(To do)
For the data below, restate word for word only the lines from the line containing "## Acknowledgments" through the line containing "If you have", both ends included.

(Extracted material)

+ + + + +

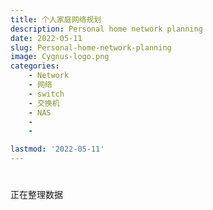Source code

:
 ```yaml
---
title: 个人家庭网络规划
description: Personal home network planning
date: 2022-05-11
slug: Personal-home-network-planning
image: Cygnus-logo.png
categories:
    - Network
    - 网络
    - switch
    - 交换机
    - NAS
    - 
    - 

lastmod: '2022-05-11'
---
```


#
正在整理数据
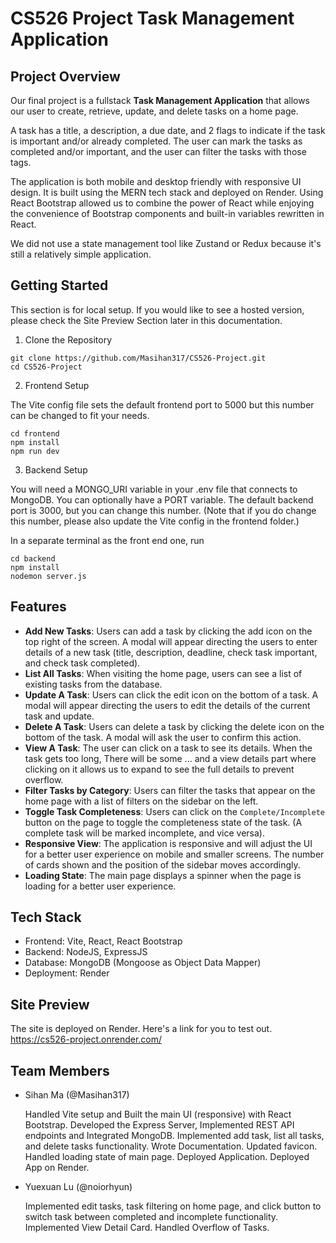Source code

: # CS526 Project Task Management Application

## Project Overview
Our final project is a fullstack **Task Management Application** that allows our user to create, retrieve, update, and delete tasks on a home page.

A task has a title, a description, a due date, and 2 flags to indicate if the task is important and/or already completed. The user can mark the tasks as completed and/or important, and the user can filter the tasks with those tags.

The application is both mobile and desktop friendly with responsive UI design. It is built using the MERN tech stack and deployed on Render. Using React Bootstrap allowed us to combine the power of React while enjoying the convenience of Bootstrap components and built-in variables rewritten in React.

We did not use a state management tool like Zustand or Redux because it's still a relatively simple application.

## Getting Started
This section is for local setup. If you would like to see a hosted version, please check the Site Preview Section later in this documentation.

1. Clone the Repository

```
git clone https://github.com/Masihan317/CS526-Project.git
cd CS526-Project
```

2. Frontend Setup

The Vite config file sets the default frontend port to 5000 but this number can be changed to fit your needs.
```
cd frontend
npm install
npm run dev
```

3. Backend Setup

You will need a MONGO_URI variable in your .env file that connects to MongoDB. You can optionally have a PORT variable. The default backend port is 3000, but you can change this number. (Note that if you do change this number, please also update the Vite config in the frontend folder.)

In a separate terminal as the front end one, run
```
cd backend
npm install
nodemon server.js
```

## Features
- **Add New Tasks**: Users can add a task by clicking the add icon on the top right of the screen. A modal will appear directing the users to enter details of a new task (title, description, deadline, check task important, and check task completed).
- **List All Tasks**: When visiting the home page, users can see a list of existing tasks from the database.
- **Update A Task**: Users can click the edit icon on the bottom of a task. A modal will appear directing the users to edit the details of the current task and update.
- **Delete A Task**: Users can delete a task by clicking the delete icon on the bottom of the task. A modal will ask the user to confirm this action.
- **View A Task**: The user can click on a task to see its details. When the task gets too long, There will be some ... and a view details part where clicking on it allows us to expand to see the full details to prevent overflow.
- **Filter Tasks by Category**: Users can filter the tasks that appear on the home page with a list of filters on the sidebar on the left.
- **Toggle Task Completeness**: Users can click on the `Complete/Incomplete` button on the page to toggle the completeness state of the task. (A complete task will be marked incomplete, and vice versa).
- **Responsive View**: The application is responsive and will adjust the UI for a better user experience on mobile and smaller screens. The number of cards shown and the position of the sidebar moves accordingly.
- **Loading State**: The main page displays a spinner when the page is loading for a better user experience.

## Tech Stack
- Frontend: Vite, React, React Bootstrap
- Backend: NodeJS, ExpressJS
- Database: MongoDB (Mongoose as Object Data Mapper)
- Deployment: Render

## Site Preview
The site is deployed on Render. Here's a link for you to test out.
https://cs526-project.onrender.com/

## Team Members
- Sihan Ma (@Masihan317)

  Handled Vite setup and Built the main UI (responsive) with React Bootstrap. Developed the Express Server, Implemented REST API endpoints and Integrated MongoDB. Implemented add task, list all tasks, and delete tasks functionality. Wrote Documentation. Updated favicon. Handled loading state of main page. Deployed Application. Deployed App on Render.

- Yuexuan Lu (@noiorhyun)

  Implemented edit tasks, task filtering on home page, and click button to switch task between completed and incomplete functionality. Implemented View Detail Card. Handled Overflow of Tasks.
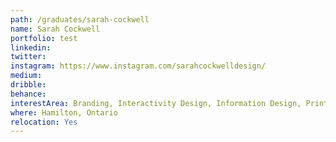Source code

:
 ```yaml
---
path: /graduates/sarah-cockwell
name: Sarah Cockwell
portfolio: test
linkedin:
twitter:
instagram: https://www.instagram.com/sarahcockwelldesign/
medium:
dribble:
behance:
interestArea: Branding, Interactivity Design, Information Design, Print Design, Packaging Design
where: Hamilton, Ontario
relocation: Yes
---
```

+ + + + +

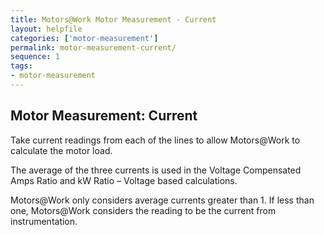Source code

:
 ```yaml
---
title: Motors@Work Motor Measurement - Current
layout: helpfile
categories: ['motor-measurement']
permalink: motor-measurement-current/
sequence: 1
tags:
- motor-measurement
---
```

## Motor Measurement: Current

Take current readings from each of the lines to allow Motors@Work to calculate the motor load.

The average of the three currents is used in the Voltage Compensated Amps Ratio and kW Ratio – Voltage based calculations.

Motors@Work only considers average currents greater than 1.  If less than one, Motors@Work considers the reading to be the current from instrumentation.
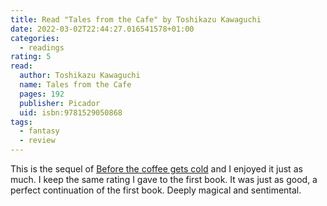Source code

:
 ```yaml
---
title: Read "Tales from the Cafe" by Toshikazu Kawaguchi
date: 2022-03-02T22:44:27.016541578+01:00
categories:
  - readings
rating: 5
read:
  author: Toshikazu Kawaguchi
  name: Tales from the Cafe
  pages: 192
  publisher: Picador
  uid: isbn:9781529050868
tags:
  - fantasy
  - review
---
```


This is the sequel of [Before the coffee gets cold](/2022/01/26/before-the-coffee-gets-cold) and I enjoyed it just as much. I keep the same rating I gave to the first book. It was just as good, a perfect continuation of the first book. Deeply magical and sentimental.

+ + + + +

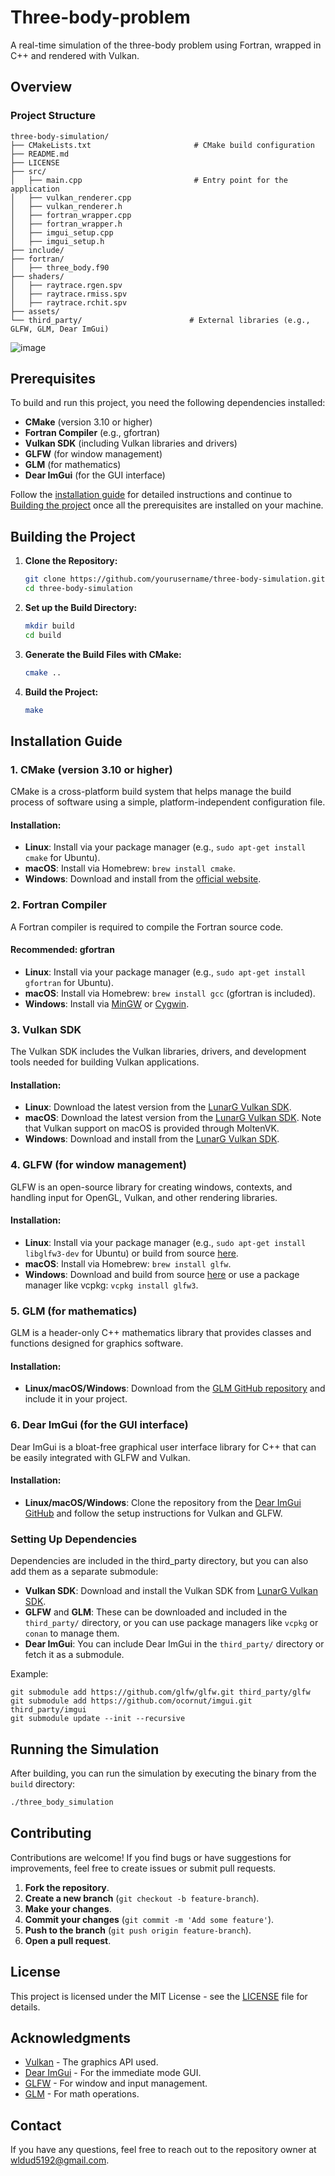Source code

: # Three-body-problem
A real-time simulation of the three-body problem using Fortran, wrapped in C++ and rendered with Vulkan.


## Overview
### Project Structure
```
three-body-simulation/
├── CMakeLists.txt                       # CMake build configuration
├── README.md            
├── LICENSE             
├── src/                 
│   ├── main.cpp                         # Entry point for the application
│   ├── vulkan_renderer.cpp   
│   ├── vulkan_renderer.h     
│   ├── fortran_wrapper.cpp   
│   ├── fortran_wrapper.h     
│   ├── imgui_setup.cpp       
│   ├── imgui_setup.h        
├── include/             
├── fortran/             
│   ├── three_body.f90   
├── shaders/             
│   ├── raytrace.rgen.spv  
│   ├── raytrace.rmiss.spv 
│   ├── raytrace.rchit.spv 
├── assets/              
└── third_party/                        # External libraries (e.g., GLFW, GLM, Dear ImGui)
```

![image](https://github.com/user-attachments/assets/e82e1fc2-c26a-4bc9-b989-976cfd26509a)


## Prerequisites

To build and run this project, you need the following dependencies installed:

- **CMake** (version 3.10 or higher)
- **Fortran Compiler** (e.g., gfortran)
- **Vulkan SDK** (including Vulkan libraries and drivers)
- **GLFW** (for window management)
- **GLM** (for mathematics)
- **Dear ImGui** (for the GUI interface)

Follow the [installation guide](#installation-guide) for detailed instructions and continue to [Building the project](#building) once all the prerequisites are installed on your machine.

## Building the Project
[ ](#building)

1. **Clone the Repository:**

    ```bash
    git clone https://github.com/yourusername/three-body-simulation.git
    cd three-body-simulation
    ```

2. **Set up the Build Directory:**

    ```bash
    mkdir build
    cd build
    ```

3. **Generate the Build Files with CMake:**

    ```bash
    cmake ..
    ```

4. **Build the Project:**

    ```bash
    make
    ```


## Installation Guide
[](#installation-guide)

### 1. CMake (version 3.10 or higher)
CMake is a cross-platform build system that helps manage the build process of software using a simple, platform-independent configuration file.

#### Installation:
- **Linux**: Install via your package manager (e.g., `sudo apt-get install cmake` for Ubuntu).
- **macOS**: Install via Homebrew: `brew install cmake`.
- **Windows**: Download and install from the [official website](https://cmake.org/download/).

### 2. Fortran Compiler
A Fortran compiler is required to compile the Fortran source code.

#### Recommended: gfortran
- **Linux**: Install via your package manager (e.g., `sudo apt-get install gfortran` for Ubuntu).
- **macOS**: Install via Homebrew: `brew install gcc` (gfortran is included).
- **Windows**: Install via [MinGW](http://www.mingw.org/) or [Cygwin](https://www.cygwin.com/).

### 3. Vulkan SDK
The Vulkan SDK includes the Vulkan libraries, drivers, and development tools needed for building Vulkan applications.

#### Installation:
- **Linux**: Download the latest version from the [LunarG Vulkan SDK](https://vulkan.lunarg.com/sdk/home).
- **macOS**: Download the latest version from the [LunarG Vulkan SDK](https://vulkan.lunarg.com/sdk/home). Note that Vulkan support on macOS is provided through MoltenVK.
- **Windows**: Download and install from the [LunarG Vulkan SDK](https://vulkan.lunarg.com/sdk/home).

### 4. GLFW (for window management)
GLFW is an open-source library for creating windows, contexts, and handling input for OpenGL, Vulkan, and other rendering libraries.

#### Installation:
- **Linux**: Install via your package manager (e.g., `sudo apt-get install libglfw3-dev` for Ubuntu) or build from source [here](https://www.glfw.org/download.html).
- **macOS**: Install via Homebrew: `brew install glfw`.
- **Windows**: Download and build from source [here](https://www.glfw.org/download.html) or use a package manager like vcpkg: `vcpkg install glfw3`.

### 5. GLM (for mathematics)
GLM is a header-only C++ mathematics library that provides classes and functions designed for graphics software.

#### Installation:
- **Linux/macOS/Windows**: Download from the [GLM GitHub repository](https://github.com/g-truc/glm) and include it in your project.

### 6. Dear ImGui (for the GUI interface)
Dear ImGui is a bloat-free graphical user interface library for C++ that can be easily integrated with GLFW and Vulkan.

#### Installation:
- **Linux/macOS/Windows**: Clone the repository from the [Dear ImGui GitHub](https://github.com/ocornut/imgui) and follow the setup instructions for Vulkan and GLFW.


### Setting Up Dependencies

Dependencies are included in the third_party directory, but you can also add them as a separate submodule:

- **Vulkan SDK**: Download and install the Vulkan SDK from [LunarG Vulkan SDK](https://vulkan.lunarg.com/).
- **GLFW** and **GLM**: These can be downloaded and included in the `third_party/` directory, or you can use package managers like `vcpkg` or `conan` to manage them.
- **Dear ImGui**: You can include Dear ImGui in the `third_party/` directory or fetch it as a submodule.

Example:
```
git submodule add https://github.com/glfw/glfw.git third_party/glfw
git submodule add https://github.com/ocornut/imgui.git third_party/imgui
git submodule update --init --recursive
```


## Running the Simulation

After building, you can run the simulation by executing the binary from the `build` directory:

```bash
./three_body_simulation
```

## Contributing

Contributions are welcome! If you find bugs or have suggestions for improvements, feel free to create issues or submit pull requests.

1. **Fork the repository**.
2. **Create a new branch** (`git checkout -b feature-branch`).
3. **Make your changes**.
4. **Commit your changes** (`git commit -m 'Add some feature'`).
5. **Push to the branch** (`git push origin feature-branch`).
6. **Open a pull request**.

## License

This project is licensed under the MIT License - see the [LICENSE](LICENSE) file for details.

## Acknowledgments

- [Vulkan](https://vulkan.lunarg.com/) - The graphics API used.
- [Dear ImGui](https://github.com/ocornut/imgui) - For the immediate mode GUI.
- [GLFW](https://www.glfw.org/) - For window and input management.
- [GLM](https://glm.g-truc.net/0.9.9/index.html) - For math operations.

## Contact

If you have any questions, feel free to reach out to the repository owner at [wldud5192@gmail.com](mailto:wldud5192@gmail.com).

+ + + + +

(Output of the exercise)
## Acknowledgments

- [Vulkan](https://vulkan.lunarg.com/) - The graphics API used.
- [Dear ImGui](https://github.com/ocornut/imgui) - For the immediate mode GUI.
- [GLFW](https://www.glfw.org/) - For window and input management.
- [GLM](https://glm.g-truc.net/0.9.9/index.html) - For math operations.

## Contact

If you have any questions, feel free to reach out to the repository owner at [wldud5192@gmail.com](mailto:wldud5192@gmail.com).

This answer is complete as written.